People's United Financial, Inc. Bridgeport, Connecticut

Order Approving the Merger of Bank Holding Companies

People's United Financial, Inc. ("People's United"), Bridgeport, Connecticut, a financial holding company within the meaning of the Bank Holding Company Act of 1956 ("BHC Act"),1 has requested the Board's approval under section 3 of the BHC Act2 to merge with Suffolk Bancorp, and thereby indirectly acquire The Suffolk County National Bank of Riverhead ("Suffolk Bank"), both of Riverhead, New York. Following the proposed acquisition, Suffolk Bank would be merged into People's United's subsidiary bank, People's United Bank, N.A. ("People's United Bank"), Bridgeport, Connecticut.3

Notice of the proposal, affording interested persons an opportunity to submit comments, has been published (81 Federal Register 55457 (August 19, 2016)).4 The time for submitting comments has expired, and the Board has considered the proposal and all comments received in light of the factors set forth in section 3 of the BHC Act.

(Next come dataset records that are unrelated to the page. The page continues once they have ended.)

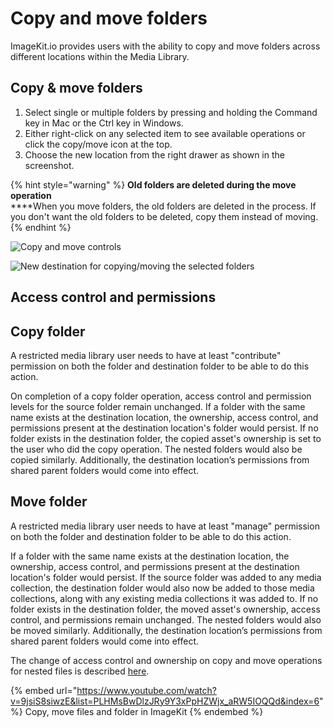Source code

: # Copy and move folders

ImageKit.io provides users with the ability to copy and move folders across different locations within the Media Library.

## Copy & move folders

1. Select single or multiple folders by pressing and holding the Command key in Mac or the Ctrl key in Windows.
2. Either right-click on any selected item to see available operations or click the copy/move icon at the top.
3. Choose the new location from the right drawer as shown in the screenshot.

{% hint style="warning" %}
**Old folders are deleted during the move operation**\
****When you move folders, the old folders are deleted in the process. If you don't want the old folders to be deleted, copy them instead of moving.
{% endhint %}

![Copy and move controls](../../.gitbook/assets/copy-move-folder-dropdown.png)

![New destination for copying/moving the selected folders](<../../.gitbook/assets/copy-move-folder-drawer.png>)

## Access control and permissions

## Copy folder
A restricted media library user needs to have at least "contribute" permission on both the folder and destination folder to be able to do this action.

On completion of a copy folder operation, access control and permission levels for the source folder remain unchanged. If a folder with the same name exists at the destination location, the ownership, access control, and permissions present at the destination location's folder would persist. If no folder exists in the destination folder, the copied asset's ownership is set to the user who did the copy operation. The nested folders would also be copied similarly. Additionally, the destination location’s permissions from shared parent folders would come into effect.

## Move folder
A restricted media library user needs to have at least "manage" permission on both the folder and destination folder to be able to do this action.

If a folder with the same name exists at the destination location, the ownership, access control, and permissions present at the destination location's folder would persist. If the source folder was added to any media collection, the destination folder would also now be added to those media collections, along with any existing media collections it was added to. If no folder exists in the destination folder, the moved asset's ownership, access control, and permissions remain unchanged. The nested folders would also be moved similarly. Additionally, the destination location’s permissions from shared parent folders would come into effect.

The change of access control and ownership on copy and move operations for nested files is described [here](./copy-and-move-files.md#access-control-and-permissions).

{% embed url="https://www.youtube.com/watch?v=9jsiS8siwzE&list=PLHMsBwDlzJRy9Y3xPpHZWjx_aRW5IOQQd&index=6" %}
Copy, move files and folder in ImageKit
{% endembed %}
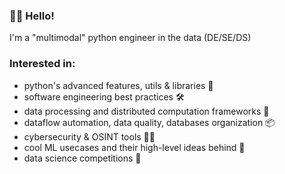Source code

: ### 👨‍💻 Hello!

I'm a "multimodal" python engineer in the data (DE/SE/DS)

### Interested in:
- python's advanced features, utils & libraries 📕
- software engineering best practices 🛠
- data processing and distributed computation frameworks 🚀
- dataflow automation, data quality, databases organization 📦
- cybersecurity & OSINT tools 🕵️‍♂️
- cool ML usecases and their high-level ideas behind 🤖
- data science competitions 🥇
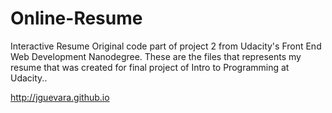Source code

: # Online-Resume
Interactive Resume
Original code part of project 2 from Udacity's Front End Web Development Nanodegree. These are the files that represents my resume that was created  for final project of Intro to Programming at Udacity..

http://jguevara.github.io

1 12 U.S.C. ? 1841 et seq. 2 12 U.S.C. ? 1842. 3 The merger of Suffolk Bank with and into People's United Bank is subject to the approval of the Office of the Comptroller of the Currency ("OCC") pursuant to section 18(c) of the Federal Deposit Insurance Act. 12 U.S.C. ? 1828(c). The OCC approved the merger on February 2, 2017. 4 12 CFR 262.3(b).

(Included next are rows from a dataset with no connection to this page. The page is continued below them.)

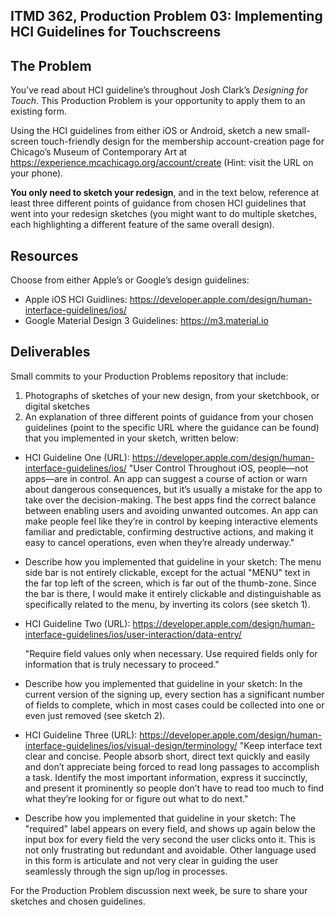 ## ITMD 362, Production Problem 03: Implementing HCI Guidelines for Touchscreens

## The Problem

You’ve read about HCI guideline’s throughout Josh Clark’s *Designing for Touch*. This Production
Problem is your opportunity to apply them to an existing form.

Using the HCI guidelines from either iOS or Android, sketch a new small-screen touch-friendly design
for the membership account-creation page for Chicago’s Museum of Contemporary Art at https://experience.mcachicago.org/account/create (Hint: visit the URL on your phone).

**You only need to sketch your redesign**, and in the text below, reference at least three different
points of guidance from chosen HCI guidelines that went into your redesign sketches (you might want to do multiple sketches, each highlighting a different feature of the same overall design).

## Resources

Choose from either Apple’s or Google’s design guidelines:

* Apple iOS HCI Guidlines:
  https://developer.apple.com/design/human-interface-guidelines/ios/
* Google Material Design 3 Guidelines:
  https://m3.material.io

## Deliverables

Small commits to your Production Problems repository that include:

1. Photographs of sketches of your new design, from your sketchbook, or digital sketches
2. An explanation of three different points of guidance from your chosen guidelines (point to the
   specific URL where the guidance can be found) that you implemented in your sketch, written below:

* HCI Guideline One (URL):
  https://developer.apple.com/design/human-interface-guidelines/ios/
  "User Control
  Throughout iOS, people—not apps—are in control. An app can suggest a course of action or warn about dangerous consequences, but it’s usually a mistake for the app to take over the decision-making. The best apps find the correct balance between enabling users and avoiding unwanted outcomes. An app can make people feel like they’re in control by keeping interactive elements familiar and predictable, confirming destructive actions, and making it easy to cancel operations, even when they’re already underway."

* Describe how you implemented that guideline in your sketch:
  The menu side bar is not entirely clickable, except for the actual "MENU" text in the far top left of the screen, which is far out of the thumb-zone. Since the bar is there, I would make it entirely clickable and distinguishable as specifically related to the menu, by inverting its colors (see sketch 1).




* HCI Guideline Two (URL):
  https://developer.apple.com/design/human-interface-guidelines/ios/user-interaction/data-entry/

  "Require field values only when necessary. Use required fields only for information that is truly necessary to proceed."

* Describe how you implemented that guideline in your sketch:
  In the current version of the signing up, every section has a significant number of fields to complete, which in most cases could be collected into one or even just removed (see sketch 2).


* HCI Guideline Three (URL):
  https://developer.apple.com/design/human-interface-guidelines/ios/visual-design/terminology/
  "Keep interface text clear and concise. People absorb short, direct text quickly and easily and don’t appreciate being forced to read long passages to accomplish a task. Identify the most important information, express it succinctly, and present it prominently so people don’t have to read too much to find what they’re looking for or figure out what to do next."

* Describe how you implemented that guideline in your sketch:
  The "required" label appears on every field, and shows up again below the input box for every field the very second the user clicks onto it. This is not only frustrating but redundant and avoidable. Other language used in this form is articulate and not very clear in guiding the user seamlessly through the sign up/log in processes.

  

For the Production Problem discussion next week, be sure to share your sketches and chosen
guidelines.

People's United, with consolidated assets of approximately $40.6 billion, is the 60th largest depository organization in the United States. People's United controls approximately $29.7 billion in consolidated deposits, which represent less than 0.3 percent of the total amount of deposits of insured depository institutions in the United States.5 People's United controls People's United Bank, which operates in Connecticut, Maine, Massachusetts, New Hampshire, New York, and Vermont. People's United is the 34th largest depository organization in New York, controlling deposits of approximately $3.4 billion in New York, which represent approximately 0.3 percent of the total deposits of insured depository institutions in that state.6

Suffolk Bancorp, with consolidated assets of approximately $2.1 billion, is the 412th largest depository organization in the United States, controlling approximately $1.9 billion in consolidated deposits nationwide, which represent less than 0.03 percent of the total amount of deposits of insured depository institutions in the United States. Suffolk Bancorp controls Suffolk Bank, which operates only in New York. Suffolk Bancorp is the 52nd largest insured depository organization in New York, controlling deposits of approximately $1.7 billion in New York, which represent 0.1 percent of the total deposits of insured depository institutions in that state.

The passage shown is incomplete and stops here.